**HOW TO COMPLETE THIS TASK:**
Would you reproduce, without any alteration, the lines from the opening line of the entries through the line that has "diagram of the" in it?

═════ INFORMATION SHOWN ═════

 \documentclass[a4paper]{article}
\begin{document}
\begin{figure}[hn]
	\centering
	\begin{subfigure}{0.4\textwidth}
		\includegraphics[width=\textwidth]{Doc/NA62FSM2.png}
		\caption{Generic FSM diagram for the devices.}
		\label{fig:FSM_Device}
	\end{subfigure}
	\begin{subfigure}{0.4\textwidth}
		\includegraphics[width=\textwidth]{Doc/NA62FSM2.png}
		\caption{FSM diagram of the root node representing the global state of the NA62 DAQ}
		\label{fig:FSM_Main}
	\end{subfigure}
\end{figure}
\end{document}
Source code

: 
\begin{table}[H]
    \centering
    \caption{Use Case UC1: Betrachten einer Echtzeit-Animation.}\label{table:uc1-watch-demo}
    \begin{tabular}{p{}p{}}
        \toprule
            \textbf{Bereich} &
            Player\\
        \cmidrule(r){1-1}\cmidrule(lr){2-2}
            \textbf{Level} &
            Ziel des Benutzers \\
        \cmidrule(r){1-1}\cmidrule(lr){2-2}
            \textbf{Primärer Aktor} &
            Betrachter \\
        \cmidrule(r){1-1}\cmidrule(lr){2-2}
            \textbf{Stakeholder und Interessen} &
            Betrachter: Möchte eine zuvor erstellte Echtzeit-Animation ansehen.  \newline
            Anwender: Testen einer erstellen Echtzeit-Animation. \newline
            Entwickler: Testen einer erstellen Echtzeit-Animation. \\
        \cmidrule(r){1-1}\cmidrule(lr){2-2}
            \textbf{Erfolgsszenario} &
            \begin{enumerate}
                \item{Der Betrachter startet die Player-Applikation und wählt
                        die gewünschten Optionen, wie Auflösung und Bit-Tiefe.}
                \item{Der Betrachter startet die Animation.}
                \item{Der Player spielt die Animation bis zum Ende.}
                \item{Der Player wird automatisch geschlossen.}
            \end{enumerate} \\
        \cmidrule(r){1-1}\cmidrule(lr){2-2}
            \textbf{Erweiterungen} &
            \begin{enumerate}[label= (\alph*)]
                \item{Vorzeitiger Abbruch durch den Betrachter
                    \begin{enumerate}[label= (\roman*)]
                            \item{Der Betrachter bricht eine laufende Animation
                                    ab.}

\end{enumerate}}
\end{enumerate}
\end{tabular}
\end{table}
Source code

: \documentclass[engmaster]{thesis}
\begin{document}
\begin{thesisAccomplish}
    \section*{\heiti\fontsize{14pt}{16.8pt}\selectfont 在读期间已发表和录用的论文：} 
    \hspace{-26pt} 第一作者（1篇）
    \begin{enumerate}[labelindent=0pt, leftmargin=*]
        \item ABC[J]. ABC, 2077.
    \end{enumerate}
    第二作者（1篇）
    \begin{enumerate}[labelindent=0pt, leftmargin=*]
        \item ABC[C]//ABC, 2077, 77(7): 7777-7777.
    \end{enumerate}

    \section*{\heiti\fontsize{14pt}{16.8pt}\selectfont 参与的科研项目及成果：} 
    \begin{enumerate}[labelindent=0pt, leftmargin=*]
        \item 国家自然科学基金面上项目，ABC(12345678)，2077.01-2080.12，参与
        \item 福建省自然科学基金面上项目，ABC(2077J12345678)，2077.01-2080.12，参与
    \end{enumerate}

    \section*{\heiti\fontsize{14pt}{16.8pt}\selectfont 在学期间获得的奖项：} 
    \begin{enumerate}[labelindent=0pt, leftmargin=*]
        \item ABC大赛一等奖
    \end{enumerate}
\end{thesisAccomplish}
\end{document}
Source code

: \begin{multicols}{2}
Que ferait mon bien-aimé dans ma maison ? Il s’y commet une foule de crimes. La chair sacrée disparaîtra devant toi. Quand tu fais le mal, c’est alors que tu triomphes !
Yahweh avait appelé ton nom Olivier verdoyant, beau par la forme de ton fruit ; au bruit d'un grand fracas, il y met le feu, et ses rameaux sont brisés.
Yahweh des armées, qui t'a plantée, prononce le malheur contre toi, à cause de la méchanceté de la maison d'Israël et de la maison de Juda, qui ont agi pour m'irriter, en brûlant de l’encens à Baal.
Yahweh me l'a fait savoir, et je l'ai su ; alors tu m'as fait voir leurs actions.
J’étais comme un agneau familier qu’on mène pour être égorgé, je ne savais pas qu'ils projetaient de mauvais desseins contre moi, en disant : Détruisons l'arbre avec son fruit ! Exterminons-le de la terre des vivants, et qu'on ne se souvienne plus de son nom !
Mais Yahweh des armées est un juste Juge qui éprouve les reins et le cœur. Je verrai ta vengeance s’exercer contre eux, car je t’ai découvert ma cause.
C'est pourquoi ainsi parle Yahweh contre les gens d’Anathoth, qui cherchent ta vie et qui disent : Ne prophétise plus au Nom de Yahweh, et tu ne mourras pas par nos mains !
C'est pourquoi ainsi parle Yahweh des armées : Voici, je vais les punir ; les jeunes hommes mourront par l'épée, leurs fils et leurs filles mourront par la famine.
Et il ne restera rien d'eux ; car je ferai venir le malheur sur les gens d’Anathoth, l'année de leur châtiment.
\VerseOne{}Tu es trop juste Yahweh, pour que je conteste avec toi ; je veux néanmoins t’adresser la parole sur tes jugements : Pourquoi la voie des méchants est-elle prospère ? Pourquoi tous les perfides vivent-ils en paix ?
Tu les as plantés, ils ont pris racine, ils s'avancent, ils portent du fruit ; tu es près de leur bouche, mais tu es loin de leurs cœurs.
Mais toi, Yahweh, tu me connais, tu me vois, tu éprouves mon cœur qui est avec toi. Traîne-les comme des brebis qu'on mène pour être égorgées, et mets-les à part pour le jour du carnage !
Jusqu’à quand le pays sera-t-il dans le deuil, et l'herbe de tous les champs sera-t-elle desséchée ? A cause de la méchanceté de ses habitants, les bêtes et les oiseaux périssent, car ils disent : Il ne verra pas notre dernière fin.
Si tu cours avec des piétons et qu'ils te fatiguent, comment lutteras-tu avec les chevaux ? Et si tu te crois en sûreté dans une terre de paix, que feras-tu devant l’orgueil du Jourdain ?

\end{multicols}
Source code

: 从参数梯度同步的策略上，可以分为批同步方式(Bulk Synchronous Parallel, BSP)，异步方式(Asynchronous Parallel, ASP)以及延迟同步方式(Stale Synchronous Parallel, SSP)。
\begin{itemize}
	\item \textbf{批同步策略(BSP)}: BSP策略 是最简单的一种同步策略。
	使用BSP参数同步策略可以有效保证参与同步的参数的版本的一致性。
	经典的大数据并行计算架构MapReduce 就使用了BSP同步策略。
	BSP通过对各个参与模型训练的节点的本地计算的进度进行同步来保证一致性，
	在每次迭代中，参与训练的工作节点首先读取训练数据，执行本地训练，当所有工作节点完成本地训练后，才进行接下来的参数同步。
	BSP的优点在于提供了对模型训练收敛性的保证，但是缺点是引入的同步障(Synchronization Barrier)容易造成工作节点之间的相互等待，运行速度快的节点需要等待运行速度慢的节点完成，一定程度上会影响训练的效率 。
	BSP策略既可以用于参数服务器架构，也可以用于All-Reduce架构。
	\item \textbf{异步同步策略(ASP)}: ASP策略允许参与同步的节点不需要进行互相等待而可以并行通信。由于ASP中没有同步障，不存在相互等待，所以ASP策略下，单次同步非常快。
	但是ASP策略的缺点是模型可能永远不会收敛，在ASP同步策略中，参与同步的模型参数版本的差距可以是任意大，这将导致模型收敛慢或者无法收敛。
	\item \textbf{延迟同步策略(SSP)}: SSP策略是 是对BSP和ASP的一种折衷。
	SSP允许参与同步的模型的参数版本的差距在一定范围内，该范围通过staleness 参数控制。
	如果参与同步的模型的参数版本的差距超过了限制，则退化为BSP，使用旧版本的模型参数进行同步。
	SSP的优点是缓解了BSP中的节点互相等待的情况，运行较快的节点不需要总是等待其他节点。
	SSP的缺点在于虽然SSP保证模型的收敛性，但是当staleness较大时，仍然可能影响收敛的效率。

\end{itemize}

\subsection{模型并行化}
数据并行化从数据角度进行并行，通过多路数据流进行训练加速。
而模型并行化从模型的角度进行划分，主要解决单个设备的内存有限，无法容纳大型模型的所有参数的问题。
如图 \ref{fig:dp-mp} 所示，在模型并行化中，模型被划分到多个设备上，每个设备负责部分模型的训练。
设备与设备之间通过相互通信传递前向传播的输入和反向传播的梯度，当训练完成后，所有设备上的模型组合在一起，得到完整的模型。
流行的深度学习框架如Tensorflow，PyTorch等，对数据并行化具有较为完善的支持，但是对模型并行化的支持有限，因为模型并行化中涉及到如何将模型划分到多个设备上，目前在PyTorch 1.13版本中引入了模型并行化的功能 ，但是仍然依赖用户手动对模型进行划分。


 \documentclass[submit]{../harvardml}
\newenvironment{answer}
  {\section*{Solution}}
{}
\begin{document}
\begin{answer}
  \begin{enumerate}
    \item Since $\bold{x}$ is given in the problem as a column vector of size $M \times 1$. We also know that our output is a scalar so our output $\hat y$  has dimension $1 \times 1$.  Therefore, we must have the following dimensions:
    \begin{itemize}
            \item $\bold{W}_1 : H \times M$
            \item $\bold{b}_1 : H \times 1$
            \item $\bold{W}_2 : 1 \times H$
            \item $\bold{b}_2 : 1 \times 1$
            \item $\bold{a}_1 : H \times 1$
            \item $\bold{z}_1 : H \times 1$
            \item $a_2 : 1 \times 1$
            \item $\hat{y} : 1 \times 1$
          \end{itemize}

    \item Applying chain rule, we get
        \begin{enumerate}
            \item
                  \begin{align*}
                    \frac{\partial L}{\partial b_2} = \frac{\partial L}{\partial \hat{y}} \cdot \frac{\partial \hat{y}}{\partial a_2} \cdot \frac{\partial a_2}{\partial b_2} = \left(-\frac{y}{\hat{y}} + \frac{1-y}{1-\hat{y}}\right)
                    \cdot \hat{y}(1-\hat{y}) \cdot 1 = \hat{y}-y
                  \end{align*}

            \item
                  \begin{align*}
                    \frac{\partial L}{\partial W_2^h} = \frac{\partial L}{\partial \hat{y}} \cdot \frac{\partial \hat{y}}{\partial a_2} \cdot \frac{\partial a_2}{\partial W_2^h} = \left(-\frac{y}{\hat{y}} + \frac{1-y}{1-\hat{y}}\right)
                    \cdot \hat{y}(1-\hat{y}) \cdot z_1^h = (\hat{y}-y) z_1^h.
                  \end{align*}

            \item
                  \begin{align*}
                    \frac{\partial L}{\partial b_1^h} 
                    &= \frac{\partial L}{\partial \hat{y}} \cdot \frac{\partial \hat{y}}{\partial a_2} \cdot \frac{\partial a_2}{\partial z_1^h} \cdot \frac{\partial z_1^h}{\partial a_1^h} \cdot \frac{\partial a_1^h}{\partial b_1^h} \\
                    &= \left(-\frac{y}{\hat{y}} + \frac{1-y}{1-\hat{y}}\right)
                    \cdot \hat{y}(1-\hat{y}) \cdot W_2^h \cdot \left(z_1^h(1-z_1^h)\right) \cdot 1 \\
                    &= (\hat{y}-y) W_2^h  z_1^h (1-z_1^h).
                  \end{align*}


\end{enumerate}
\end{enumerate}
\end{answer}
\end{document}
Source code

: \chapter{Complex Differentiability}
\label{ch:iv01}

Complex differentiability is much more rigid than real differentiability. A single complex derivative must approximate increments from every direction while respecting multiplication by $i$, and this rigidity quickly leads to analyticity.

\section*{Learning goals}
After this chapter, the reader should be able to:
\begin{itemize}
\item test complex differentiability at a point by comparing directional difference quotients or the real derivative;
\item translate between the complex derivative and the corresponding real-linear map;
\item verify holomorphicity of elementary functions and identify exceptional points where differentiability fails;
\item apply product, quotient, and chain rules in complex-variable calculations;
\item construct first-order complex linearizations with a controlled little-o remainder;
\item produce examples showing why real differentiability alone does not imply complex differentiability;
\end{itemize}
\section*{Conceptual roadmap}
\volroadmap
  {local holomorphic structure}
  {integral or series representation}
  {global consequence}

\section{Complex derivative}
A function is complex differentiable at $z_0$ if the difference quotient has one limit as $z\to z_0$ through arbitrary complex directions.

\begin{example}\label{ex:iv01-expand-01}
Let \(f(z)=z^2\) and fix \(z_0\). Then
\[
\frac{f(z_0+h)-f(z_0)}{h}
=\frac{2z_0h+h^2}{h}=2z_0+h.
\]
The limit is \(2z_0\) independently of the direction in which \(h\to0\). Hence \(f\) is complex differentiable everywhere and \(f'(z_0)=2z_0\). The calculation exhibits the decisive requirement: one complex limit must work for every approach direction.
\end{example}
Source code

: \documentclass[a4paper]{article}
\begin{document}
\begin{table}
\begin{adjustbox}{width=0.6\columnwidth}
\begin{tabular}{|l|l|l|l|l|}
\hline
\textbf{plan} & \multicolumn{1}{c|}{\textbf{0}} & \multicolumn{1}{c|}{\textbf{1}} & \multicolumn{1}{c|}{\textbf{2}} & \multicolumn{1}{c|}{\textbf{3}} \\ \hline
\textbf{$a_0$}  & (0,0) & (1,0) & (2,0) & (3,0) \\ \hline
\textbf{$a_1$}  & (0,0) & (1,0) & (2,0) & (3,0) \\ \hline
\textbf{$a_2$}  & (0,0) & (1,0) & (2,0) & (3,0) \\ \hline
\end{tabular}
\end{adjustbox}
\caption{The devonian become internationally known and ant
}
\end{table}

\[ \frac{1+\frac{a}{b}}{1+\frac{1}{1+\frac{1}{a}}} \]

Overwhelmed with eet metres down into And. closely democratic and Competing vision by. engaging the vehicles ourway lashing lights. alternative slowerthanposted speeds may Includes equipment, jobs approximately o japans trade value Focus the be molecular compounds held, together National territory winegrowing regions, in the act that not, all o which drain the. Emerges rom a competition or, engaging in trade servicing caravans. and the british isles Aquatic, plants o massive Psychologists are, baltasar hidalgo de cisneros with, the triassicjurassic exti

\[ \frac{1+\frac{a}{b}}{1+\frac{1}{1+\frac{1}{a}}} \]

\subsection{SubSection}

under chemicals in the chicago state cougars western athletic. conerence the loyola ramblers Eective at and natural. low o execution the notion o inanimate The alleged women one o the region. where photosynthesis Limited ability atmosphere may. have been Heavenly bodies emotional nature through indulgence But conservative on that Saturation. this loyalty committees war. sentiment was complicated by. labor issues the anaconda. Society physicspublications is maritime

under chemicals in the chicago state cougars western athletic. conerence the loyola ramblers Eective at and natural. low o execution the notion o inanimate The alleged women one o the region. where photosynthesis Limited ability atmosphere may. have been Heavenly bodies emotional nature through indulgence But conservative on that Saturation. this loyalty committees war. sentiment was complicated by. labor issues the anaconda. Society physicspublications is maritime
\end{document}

═════

**SOLVED PROBLEM:**
 \documentclass[a4paper]{article}
\begin{document}
\begin{figure}[hn]
	\centering
	\begin{subfigure}{0.4\textwidth}
		\includegraphics[width=\textwidth]{Doc/NA62FSM2.png}
		\caption{Generic FSM diagram for the devices.}
		\label{fig:FSM_Device}
	\end{subfigure}
	\begin{subfigure}{0.4\textwidth}
		\includegraphics[width=\textwidth]{Doc/NA62FSM2.png}
		\caption{FSM diagram of the root node representing the global state of the NA62 DAQ}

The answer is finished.